Items listed in a dataset
***

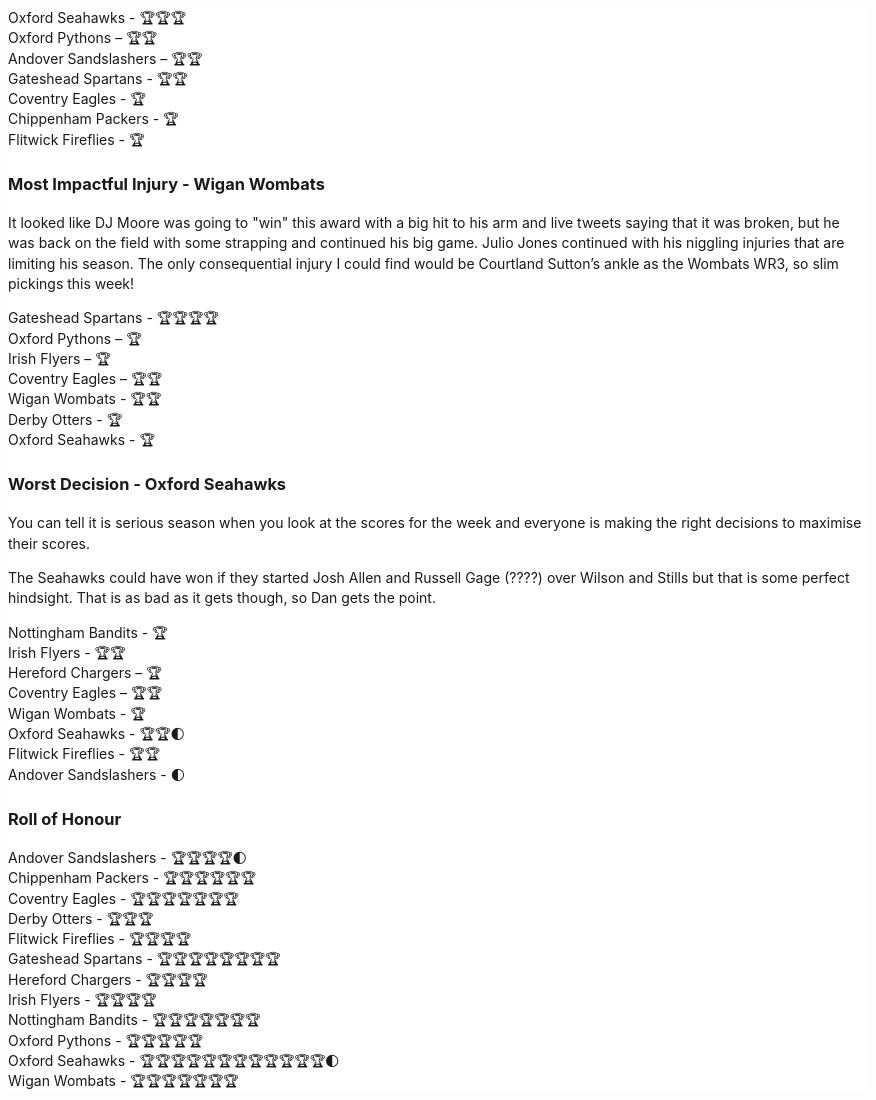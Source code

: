 Oxford Seahawks - 🏆🏆🏆  
Oxford Pythons – 🏆🏆  
Andover Sandslashers – 🏆🏆  
Gateshead Spartans - 🏆🏆  
Coventry Eagles - 🏆  
Chippenham Packers - 🏆  
Flitwick Fireflies - 🏆  

### Most Impactful Injury - Wigan Wombats

It looked like DJ Moore was going to "win" this award with a big hit to his arm and live tweets saying that it was broken, but he was back on the field with some strapping and continued his big game. Julio Jones continued with his niggling injuries that are limiting his season. The only consequential injury I could find would be Courtland Sutton’s ankle as the Wombats WR3, so slim pickings this week!

Gateshead Spartans - 🏆🏆🏆🏆  
Oxford Pythons – 🏆  
Irish Flyers – 🏆  
Coventry Eagles – 🏆🏆  
Wigan Wombats - 🏆🏆  
Derby Otters - 🏆  
Oxford Seahawks - 🏆

### Worst Decision - Oxford Seahawks

You can tell it is serious season when you look at the scores for the week and everyone is making the right decisions to maximise their scores.

The Seahawks could have won if they started Josh Allen and Russell Gage (????) over Wilson and Stills but that is some perfect hindsight. That is as bad as it gets though, so Dan gets the point.

Nottingham Bandits - 🏆  
Irish Flyers - 🏆🏆  
Hereford Chargers – 🏆  
Coventry Eagles – 🏆🏆  
Wigan Wombats - 🏆  
Oxford Seahawks - 🏆🏆🌓  
Flitwick Fireflies - 🏆🏆  
Andover Sandslashers - 🌓  

### Roll of Honour

Andover Sandslashers - 🏆🏆🏆🏆🌓  
Chippenham Packers - 🏆🏆🏆🏆🏆🏆  
Coventry Eagles - 🏆🏆🏆🏆🏆🏆🏆  
Derby Otters - 🏆🏆🏆  
Flitwick Fireflies - 🏆🏆🏆🏆  
Gateshead Spartans - 🏆🏆🏆🏆🏆🏆🏆🏆  
Hereford Chargers - 🏆🏆🏆🏆  
Irish Flyers - 🏆🏆🏆🏆  
Nottingham Bandits - 🏆🏆🏆🏆🏆🏆🏆  
Oxford Pythons - 🏆🏆🏆🏆🏆  
Oxford Seahawks - 🏆🏆🏆🏆🏆🏆🏆🏆🏆🏆🏆🏆🌓  
Wigan Wombats - 🏆🏆🏆🏆🏆🏆🏆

***

**Exercise prompt**
Print every entry above again, exactly as written. Leave the images out.

**Worked solution**
Source code

: Oxford Seahawks - 🏆🏆🏆  
Oxford Pythons – 🏆🏆  
Andover Sandslashers – 🏆🏆  
Gateshead Spartans - 🏆🏆  
Coventry Eagles - 🏆  
Chippenham Packers - 🏆  
Flitwick Fireflies - 🏆  

### Most Impactful Injury - Wigan Wombats

It looked like DJ Moore was going to "win" this award with a big hit to his arm and live tweets saying that it was broken, but he was back on the field with some strapping and continued his big game. Julio Jones continued with his niggling injuries that are limiting his season. The only consequential injury I could find would be Courtland Sutton’s ankle as the Wombats WR3, so slim pickings this week!

Gateshead Spartans - 🏆🏆🏆🏆  
Oxford Pythons – 🏆  
Irish Flyers – 🏆  
Coventry Eagles – 🏆🏆  
Wigan Wombats - 🏆🏆  
Derby Otters - 🏆  
Oxford Seahawks - 🏆

### Worst Decision - Oxford Seahawks

You can tell it is serious season when you look at the scores for the week and everyone is making the right decisions to maximise their scores.

The Seahawks could have won if they started Josh Allen and Russell Gage (????) over Wilson and Stills but that is some perfect hindsight. That is as bad as it gets though, so Dan gets the point.

Nottingham Bandits - 🏆  
Irish Flyers - 🏆🏆  
Hereford Chargers – 🏆  
Coventry Eagles – 🏆🏆  
Wigan Wombats - 🏆  
Oxford Seahawks - 🏆🏆🌓  
Flitwick Fireflies - 🏆🏆  
Andover Sandslashers - 🌓  

### Roll of Honour

Andover Sandslashers - 🏆🏆🏆🏆🌓  
Chippenham Packers - 🏆🏆🏆🏆🏆🏆  
Coventry Eagles - 🏆🏆🏆🏆🏆🏆🏆  
Derby Otters - 🏆🏆🏆  
Flitwick Fireflies - 🏆🏆🏆🏆  
Gateshead Spartans - 🏆🏆🏆🏆🏆🏆🏆🏆  
Hereford Chargers - 🏆🏆🏆🏆  
Irish Flyers - 🏆🏆🏆🏆  
Nottingham Bandits - 🏆🏆🏆🏆🏆🏆🏆  
Oxford Pythons - 🏆🏆🏆🏆🏆  
Oxford Seahawks - 🏆🏆🏆🏆🏆🏆🏆🏆🏆🏆🏆🏆🌓  
Wigan Wombats - 🏆🏆🏆🏆🏆🏆🏆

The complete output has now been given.